Wireman

Description

263 pages
$3.95
ISBN 0-7701-0303-0

Publisher

Year

1984

Contributor

Reviewed by Albert Stray

Al Stray is manager of the Port Credit Public Library.

Review

Spanning 16 years in the life of two brothers, the scene shifts from a small town in Texas to the jungles of Viet Nam and finally to Houston. As the story opens, Nick and Daley Ringer are ten and eight, respectively. Years of abuse from a mother who hates them turns Nick into a sadistic killer. Initially his victims are the pets of neighbours.

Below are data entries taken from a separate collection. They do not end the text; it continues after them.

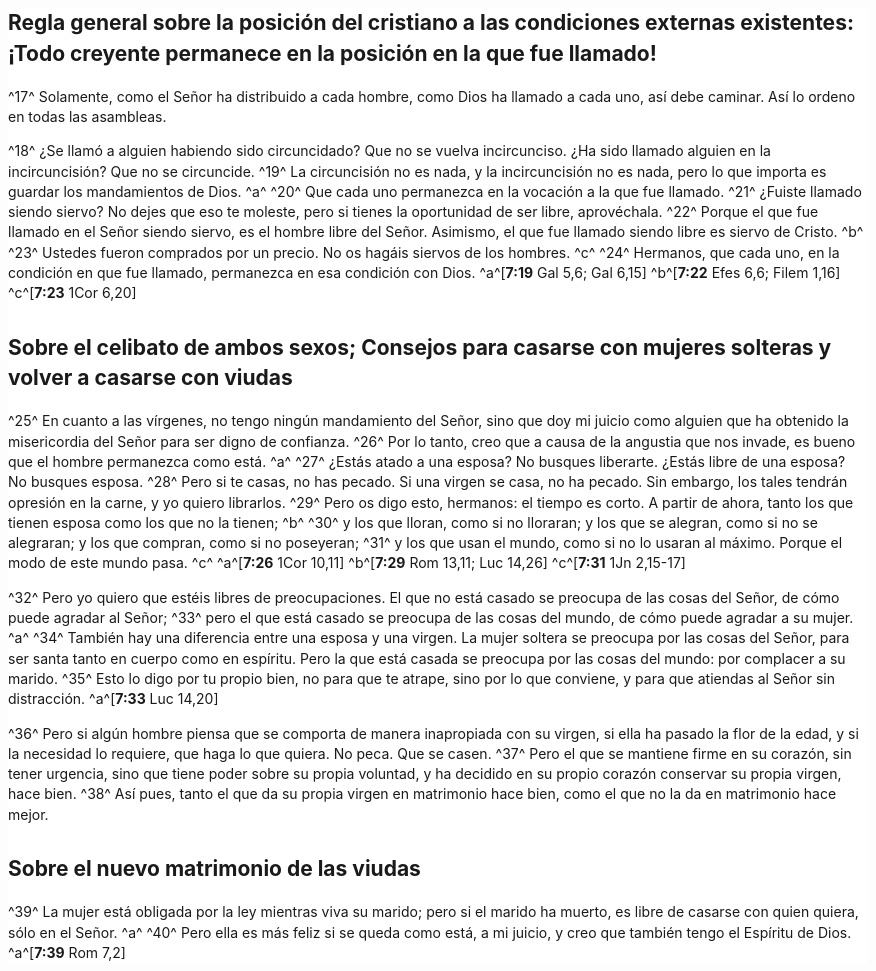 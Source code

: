 ## Regla general sobre la posición del cristiano a las condiciones externas existentes: ¡Todo creyente permanece en la posición en la que fue llamado!
^17^ Solamente, como el Señor ha distribuido a cada hombre, como Dios ha llamado a cada uno, así debe caminar. Así lo ordeno en todas las asambleas.

^18^ ¿Se llamó a alguien habiendo sido circuncidado? Que no se vuelva incircunciso. ¿Ha sido llamado alguien en la incircuncisión? Que no se circuncide. ^19^ La circuncisión no es nada, y la incircuncisión no es nada, pero lo que importa es guardar los mandamientos de Dios. ^a^ ^20^ Que cada uno permanezca en la vocación a la que fue llamado. ^21^ ¿Fuiste llamado siendo siervo? No dejes que eso te moleste, pero si tienes la oportunidad de ser libre, aprovéchala. ^22^ Porque el que fue llamado en el Señor siendo siervo, es el hombre libre del Señor. Asimismo, el que fue llamado siendo libre es siervo de Cristo. ^b^ ^23^ Ustedes fueron comprados por un precio. No os hagáis siervos de los hombres. ^c^ ^24^ Hermanos, que cada uno, en la condición en que fue llamado, permanezca en esa condición con Dios.
^a^[**7:19** Gal 5,6; Gal 6,15] ^b^[**7:22** Efes 6,6; Filem 1,16] ^c^[**7:23** 1Cor 6,20]

## Sobre el celibato de ambos sexos; Consejos para casarse con mujeres solteras y volver a casarse con viudas
^25^ En cuanto a las vírgenes, no tengo ningún mandamiento del Señor, sino que doy mi juicio como alguien que ha obtenido la misericordia del Señor para ser digno de confianza. ^26^ Por lo tanto, creo que a causa de la angustia que nos invade, es bueno que el hombre permanezca como está. ^a^ ^27^ ¿Estás atado a una esposa? No busques liberarte. ¿Estás libre de una esposa? No busques esposa. ^28^ Pero si te casas, no has pecado. Si una virgen se casa, no ha pecado. Sin embargo, los tales tendrán opresión en la carne, y yo quiero librarlos. ^29^ Pero os digo esto, hermanos: el tiempo es corto. A partir de ahora, tanto los que tienen esposa como los que no la tienen; ^b^ ^30^ y los que lloran, como si no lloraran; y los que se alegran, como si no se alegraran; y los que compran, como si no poseyeran; ^31^ y los que usan el mundo, como si no lo usaran al máximo. Porque el modo de este mundo pasa. ^c^
^a^[**7:26** 1Cor 10,11] ^b^[**7:29** Rom 13,11; Luc 14,26] ^c^[**7:31** 1Jn 2,15-17]

^32^ Pero yo quiero que estéis libres de preocupaciones. El que no está casado se preocupa de las cosas del Señor, de cómo puede agradar al Señor; ^33^ pero el que está casado se preocupa de las cosas del mundo, de cómo puede agradar a su mujer. ^a^ ^34^ También hay una diferencia entre una esposa y una virgen. La mujer soltera se preocupa por las cosas del Señor, para ser santa tanto en cuerpo como en espíritu. Pero la que está casada se preocupa por las cosas del mundo: por complacer a su marido. ^35^ Esto lo digo por tu propio bien, no para que te atrape, sino por lo que conviene, y para que atiendas al Señor sin distracción.
^a^[**7:33** Luc 14,20]

^36^ Pero si algún hombre piensa que se comporta de manera inapropiada con su virgen, si ella ha pasado la flor de la edad, y si la necesidad lo requiere, que haga lo que quiera. No peca. Que se casen. ^37^ Pero el que se mantiene firme en su corazón, sin tener urgencia, sino que tiene poder sobre su propia voluntad, y ha decidido en su propio corazón conservar su propia virgen, hace bien. ^38^ Así pues, tanto el que da su propia virgen en matrimonio hace bien, como el que no la da en matrimonio hace mejor.

## Sobre el nuevo matrimonio de las viudas
^39^ La mujer está obligada por la ley mientras viva su marido; pero si el marido ha muerto, es libre de casarse con quien quiera, sólo en el Señor. ^a^ ^40^ Pero ella es más feliz si se queda como está, a mi juicio, y creo que también tengo el Espíritu de Dios.
^a^[**7:39** Rom 7,2]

Years later the two brothers find themselves cut off from their unit in war-torn Viet Nam. Three enemy soldiers stand between them and escape. Nick’s garroting wire saves them, but his mind becomes a victim of his own brutality. Their escape is followed by a year of therapy for Nick in a veterans’ hospital. Declared fit, he rejoins Daley in Houston.

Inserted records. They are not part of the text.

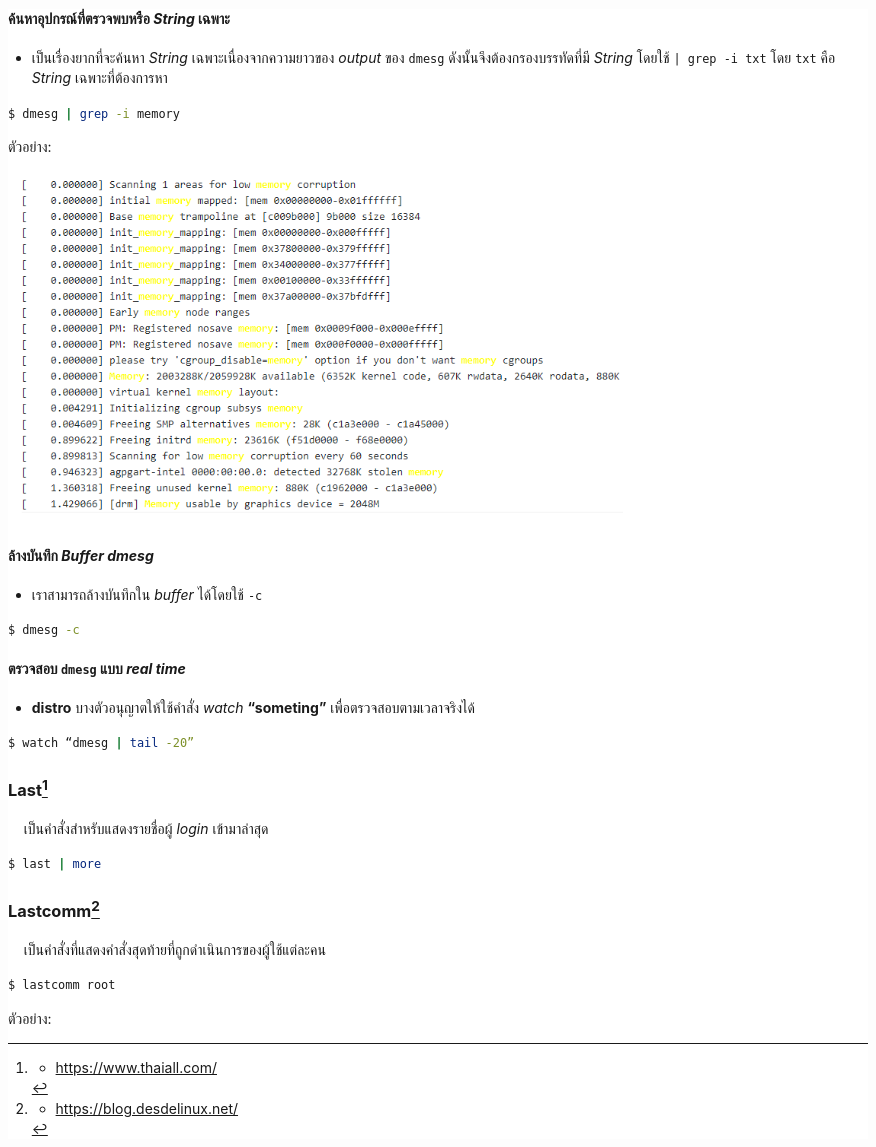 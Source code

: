 #### ค้นหาอุปกรณ์ที่ตรวจพบหรือ *String* เฉพาะ
- เป็นเรื่องยากที่จะค้นหา *String* เฉพาะเนื่องจากความยาวของ *output* ของ `dmesg` ดังนั้นจึงต้องกรองบรรทัดที่มี *String* โดยใช้ `| grep -i txt` โดย `txt` คือ *String* เฉพาะที่ต้องการหา
```bash
$ dmesg | grep -i memory
```
ตัวอย่าง:

<img src="./img/log_read08.png">

#### ล้างบันทึก *Buffer dmesg*
- เราสามารถล้างบันทึกใน *buffer* ได้โดยใช้ `-c`
```bash
$ dmesg -c
```
#### ตรวจสอบ `dmesg` แบบ *real time*
- **distro** บางตัวอนุญาตให้ใช้คำสั่ง *watch* **“someting”** เพื่อตรวจสอบตามเวลาจริงได้
```bash
$ watch “dmesg | tail -20”
```
### Last[^6]

[^6]:- https://www.thaiall.com/ 

&nbsp;&nbsp;&nbsp;&nbsp;เป็นคำสั่งสำหรับแสดงรายชื่อผู้ *login* เข้ามาล่าสุด
```bash
$ last | more
```
### Lastcomm[^7]

[^7]:- https://blog.desdelinux.net/

&nbsp;&nbsp;&nbsp;&nbsp;เป็นคำสั่งที่แสดงคำสั่งสุดท้ายที่ถูกดำเนินการของผู้ใช้แต่ละคน
```bash
$ lastcomm root
```
ตัวอย่าง:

Recurring nightmares do not bode well for Nick’s life in the city. Nor does the fact that Daley has a live-in girl friend. Rejected by his mother earlier, Nick now feels rejected by his brother. Six months later the first victim of Wireman, an eleven-year-old boy, loses his head. The grieving lone parent, Jack De Shane, seeks solace in the arms of a prostitute, thus beginning a series of implausible coincidences.

De Shane, a police officer, teams up with his neighbour, a retired cop, to track down his son’s killer. They do what the rest of the Houston Police Department can’t: they find Wireman — but not before five more people have been decapitated. Nick is a killer, and the author has prepared us for what he becomes; she hasn’t prepared us for what Daley becomes. Shades of Fatal Vision.

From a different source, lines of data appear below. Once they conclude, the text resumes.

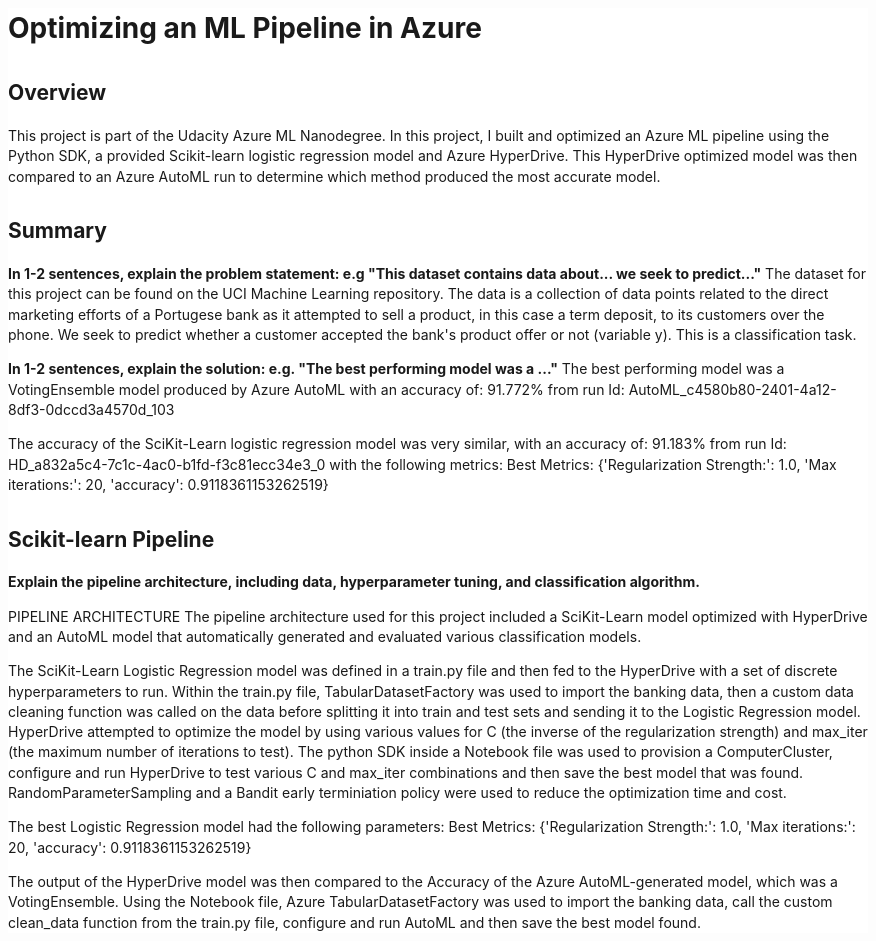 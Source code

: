 # Optimizing an ML Pipeline in Azure

## Overview
This project is part of the Udacity Azure ML Nanodegree. In this project, I built and optimized an Azure ML pipeline using the Python SDK, a provided Scikit-learn logistic regression model and Azure HyperDrive.
This HyperDrive optimized model was then compared to an Azure AutoML run to determine which method produced the most accurate model.

## Summary
**In 1-2 sentences, explain the problem statement: e.g "This dataset contains data about... we seek to predict..."**
The dataset for this project can be found on the UCI Machine Learning repository. The data is a collection of data points related to the direct marketing efforts of a Portugese bank as it attempted to sell a product, in this case a term deposit, to its customers over the phone.
We seek to predict whether a customer accepted the bank's product offer or not (variable y). This is a classification task.

**In 1-2 sentences, explain the solution: e.g. "The best performing model was a ..."**
The best performing model was a VotingEnsemble model produced by Azure AutoML with an accuracy of: 91.772% from run Id: AutoML_c4580b80-2401-4a12-8df3-0dccd3a4570d_103

The accuracy of the SciKit-Learn logistic regression model was very similar, with an accuracy of: 91.183% from run Id: HD_a832a5c4-7c1c-4ac0-b1fd-f3c81ecc34e3_0 with the following metrics: Best Metrics: {'Regularization Strength:': 1.0, 'Max iterations:': 20, 'accuracy': 0.9118361153262519}


## Scikit-learn Pipeline
**Explain the pipeline architecture, including data, hyperparameter tuning, and classification algorithm.**

PIPELINE ARCHITECTURE
The pipeline architecture used for this project included a SciKit-Learn model optimized with HyperDrive and an AutoML model that automatically generated and evaluated various classification models.

The SciKit-Learn Logistic Regression model was defined in a train.py file and then fed to the HyperDrive with a set of discrete hyperparameters to run. Within the train.py file, TabularDatasetFactory was used to import the banking data, then a custom data cleaning function was called on the data before splitting it into train and test sets and sending it to the Logistic Regression model. HyperDrive attempted to optimize the model by using various values for C (the inverse of the regularization strength) and max_iter (the maximum number of iterations to test).
The python SDK inside a Notebook file was used to provision a ComputerCluster, configure and run HyperDrive to test various C and max_iter combinations and then save the best model that was found. RandomParameterSampling and a Bandit early terminiation policy were used to reduce the optimization time and cost.

The best Logistic Regression model had the following parameters:
Best Metrics: {'Regularization Strength:': 1.0, 'Max iterations:': 20, 'accuracy': 0.9118361153262519}

The output of the HyperDrive model was then compared to the Accuracy of the Azure AutoML-generated model, which was a VotingEnsemble.  Using the Notebook file, Azure TabularDatasetFactory was used to import the banking data, call the custom clean_data function from the train.py file, configure and run AutoML and then save the best model found.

Mosiman’s characterization of the males in the story brings them to life. We can feel sympathy for a ten-year-old abused child and revulsion at what he has become. The women generally are stereotypes. Gore and liberal doses of the F-word limit the book’s appeal. But if you are a fan of such movies as Friday the 13th and The Texas Chain Saw Murders, then you will probably enjoy Wireman.